Wherever a picture appears, leave it out, and transcribe the rest of the records exactly.

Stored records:
==*==
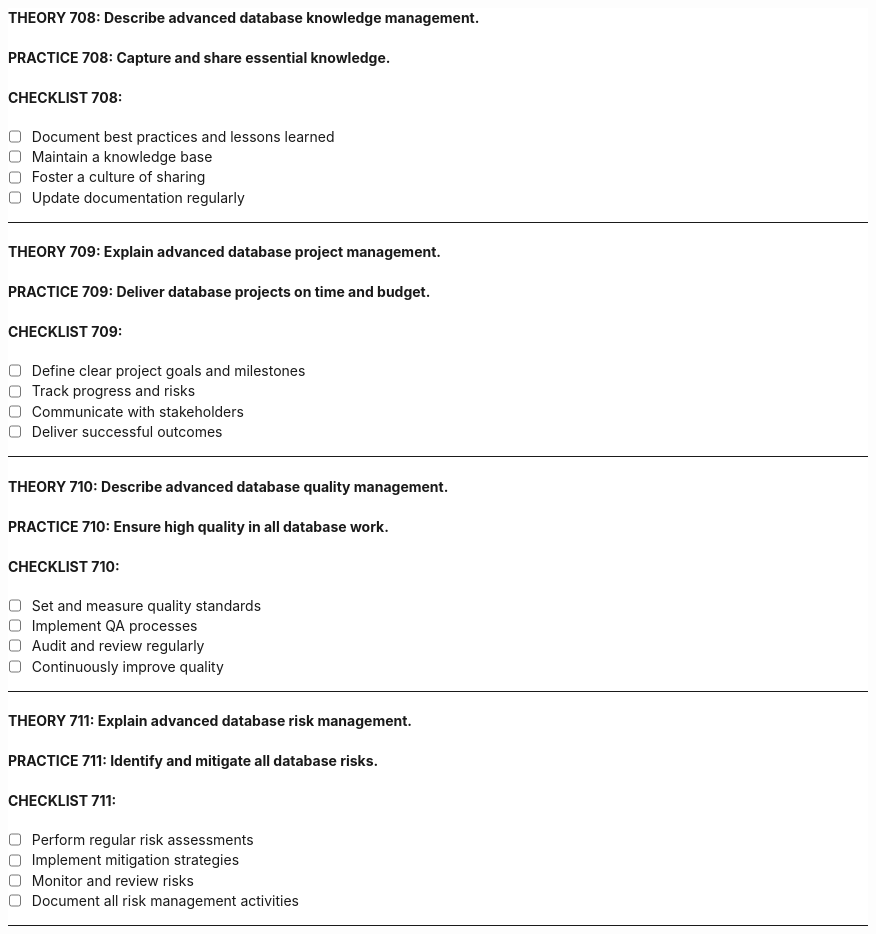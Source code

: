 
#### THEORY 708: Describe advanced database knowledge management.

#### PRACTICE 708: Capture and share essential knowledge.

#### CHECKLIST 708:

- [ ] Document best practices and lessons learned
- [ ] Maintain a knowledge base
- [ ] Foster a culture of sharing
- [ ] Update documentation regularly

---

#### THEORY 709: Explain advanced database project management.

#### PRACTICE 709: Deliver database projects on time and budget.

#### CHECKLIST 709:

- [ ] Define clear project goals and milestones
- [ ] Track progress and risks
- [ ] Communicate with stakeholders
- [ ] Deliver successful outcomes

---

#### THEORY 710: Describe advanced database quality management.

#### PRACTICE 710: Ensure high quality in all database work.

#### CHECKLIST 710:

- [ ] Set and measure quality standards
- [ ] Implement QA processes
- [ ] Audit and review regularly
- [ ] Continuously improve quality

---

#### THEORY 711: Explain advanced database risk management.

#### PRACTICE 711: Identify and mitigate all database risks.

#### CHECKLIST 711:

- [ ] Perform regular risk assessments
- [ ] Implement mitigation strategies
- [ ] Monitor and review risks
- [ ] Document all risk management activities

---

[^1]: https://stackoverflow.com/questions/68218338/trying-to-use-entity-framework-method-for-multiple-adds-to-database
[^2]: https://learn.microsoft.com/en-us/ef/core/saving/transactions
[^3]: https://dev.to/amilkardev/confusing-issues-with-ef-core-507
[^4]: https://learn.microsoft.com/en-us/ef/core/
[^5]: https://www.bytehide.com/blog/transactions-ef-core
==*==
» **Exercise answer**
Source code

: 
#### THEORY 708: Describe advanced database knowledge management.

#### PRACTICE 708: Capture and share essential knowledge.

#### CHECKLIST 708:

- [ ] Document best practices and lessons learned
- [ ] Maintain a knowledge base
- [ ] Foster a culture of sharing
- [ ] Update documentation regularly

---

#### THEORY 709: Explain advanced database project management.

#### PRACTICE 709: Deliver database projects on time and budget.

#### CHECKLIST 709:

- [ ] Define clear project goals and milestones
- [ ] Track progress and risks
- [ ] Communicate with stakeholders
- [ ] Deliver successful outcomes

---

#### THEORY 710: Describe advanced database quality management.

#### PRACTICE 710: Ensure high quality in all database work.

#### CHECKLIST 710:

- [ ] Set and measure quality standards
- [ ] Implement QA processes
- [ ] Audit and review regularly
- [ ] Continuously improve quality

---

#### THEORY 711: Explain advanced database risk management.

#### PRACTICE 711: Identify and mitigate all database risks.

#### CHECKLIST 711:

- [ ] Perform regular risk assessments
- [ ] Implement mitigation strategies
- [ ] Monitor and review risks
- [ ] Document all risk management activities

---

[^1]: https://stackoverflow.com/questions/68218338/trying-to-use-entity-framework-method-for-multiple-adds-to-database
[^2]: https://learn.microsoft.com/en-us/ef/core/saving/transactions
[^3]: https://dev.to/amilkardev/confusing-issues-with-ef-core-507
[^4]: https://learn.microsoft.com/en-us/ef/core/
[^5]: https://www.bytehide.com/blog/transactions-ef-core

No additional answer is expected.